Zionism is not “Jewish nationalism.” That term is reserved for political movements which arose in Jewish quasi-national conditions in the Pale of Settlement, where Jews spoke Yiddish, and were a high plurality, especially in the cities. Such movements included the socialist Bund, and the bourgeois Autonomist movement. Zionism, which proclaimed a “people” speaking a vernacular language that did not exist, in a land they did not inhabit, a people descended from biblical “history,” a people alien to their societies, no matter how acculturated or assimilated, is not nationalism, but race doctrine. “Because it defines Jew not by religious observance, language, place of birth, or culture, but by descent, Zionism is an ideology of race.” ((Noel Ignatiev, “Zionism,” Encyclopedia of Race and Racism (New York: Macmillan Press, 2007), pp. 240-44. See also EAFORD and AJAZ (International Organization for the Elimination of All Forms of Racial Discrimination, and American Jewish Alternatives to Zionism), Judaism or Zionism: What Difference for the Middle East?(London: Zed Books, 1986)) Unsurprisingly, the biblical studies, archaeology and historiography that purport to show a “Jewish people” have been totally demolished. ((Shlomo Sand, The Invention of the Jewish People (New York: Verso, 2009); Gabriel Piterberg, The Returns of Zionism. Myth, Politics and Scholarship in Israel (New York: Verso, 2008); Israel Finkelstein and Neil Ascherman, The Bible Unearthed. Archaeology’s New Vision of Ancient Israel and the Origin of Its Sacred Texts,  New York: Free Press, 2001))  In modern terms, the “Jewish” national group in Palestine can only be Israeli Hebrew, potentially a secular nationality open to all, as Boas Evron argued in Jewish State or Israeli Nation in 1986. ((Boas Evron, Jewish State or Israeli Nation (Bloomington: Indiana University Press, 1986). The Hebrew edition appeared in 1984.))

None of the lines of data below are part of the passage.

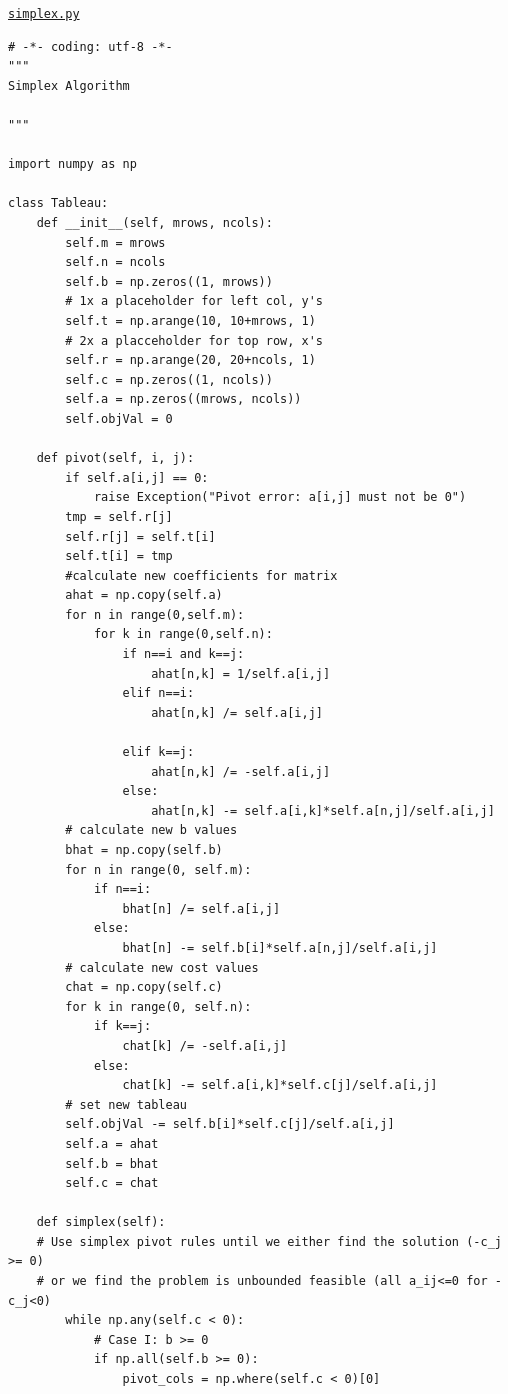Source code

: \newpage
\underline{\texttt{simplex.py}}
\begin{scriptsize}
\begin{verbatim}
# -*- coding: utf-8 -*-
"""
Simplex Algorithm

"""

import numpy as np

class Tableau:    
    def __init__(self, mrows, ncols):
        self.m = mrows
        self.n = ncols
        self.b = np.zeros((1, mrows))
        # 1x a placeholder for left col, y's
        self.t = np.arange(10, 10+mrows, 1)
        # 2x a placceholder for top row, x's
        self.r = np.arange(20, 20+ncols, 1)
        self.c = np.zeros((1, ncols))
        self.a = np.zeros((mrows, ncols))
        self.objVal = 0
    
    def pivot(self, i, j):
        if self.a[i,j] == 0:
            raise Exception("Pivot error: a[i,j] must not be 0")
        tmp = self.r[j]
        self.r[j] = self.t[i]
        self.t[i] = tmp
        #calculate new coefficients for matrix
        ahat = np.copy(self.a)
        for n in range(0,self.m):
            for k in range(0,self.n):
                if n==i and k==j:
                    ahat[n,k] = 1/self.a[i,j]
                elif n==i:
                    ahat[n,k] /= self.a[i,j]
                    
                elif k==j:
                    ahat[n,k] /= -self.a[i,j]
                else:
                    ahat[n,k] -= self.a[i,k]*self.a[n,j]/self.a[i,j]
        # calculate new b values
        bhat = np.copy(self.b)
        for n in range(0, self.m):
            if n==i:
                bhat[n] /= self.a[i,j]   
            else:
                bhat[n] -= self.b[i]*self.a[n,j]/self.a[i,j]
        # calculate new cost values
        chat = np.copy(self.c)
        for k in range(0, self.n):
            if k==j:
                chat[k] /= -self.a[i,j]
            else:
                chat[k] -= self.a[i,k]*self.c[j]/self.a[i,j]
        # set new tableau
        self.objVal -= self.b[i]*self.c[j]/self.a[i,j]
        self.a = ahat
        self.b = bhat
        self.c = chat
    
    def simplex(self):
    # Use simplex pivot rules until we either find the solution (-c_j >= 0)
    # or we find the problem is unbounded feasible (all a_ij<=0 for -c_j<0)
        while np.any(self.c < 0):
            # Case I: b >= 0
            if np.all(self.b >= 0):
                pivot_cols = np.where(self.c < 0)[0]
                

\end{verbatim}
\end{scriptsize}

Diaspora Zionism, the “Zionism of Jewish peoplehood,” is also race doctrine, ipso facto, no less wilfully and assiduously constructed.

We Jews form a unique entity, neither wholly a nation, nor wholly a religion, though part of us share a common faith, and all of us derive from that faith. We are a group without a common language, and with little that binds us as a common culture. What makes us a group today? It is our international character and concern; we are men and women who care deeply about what happens to Jews throughout the world. It is our historical heritage; we are men and women who together come from somewhere. It is our destiny; we are men and women who share a common fate…We are made a group…by our fathers and mothers and theirs, who constituted a people on earth, and who brought us into the world to carry on the existence of that people. ((Jacob Neusner, Stranger at Home. “The Holocaust,” Zionism and American Judaism (Chicago: University of Chicago Press, 1981), pp. 135-6, Neusner, a distinguished Judaic scholar, is a loyal critic of the “people,” who considers himself “on the margins of the group.” His “Zionism of Jewish peoplehood” is descriptive, not prescriptive.))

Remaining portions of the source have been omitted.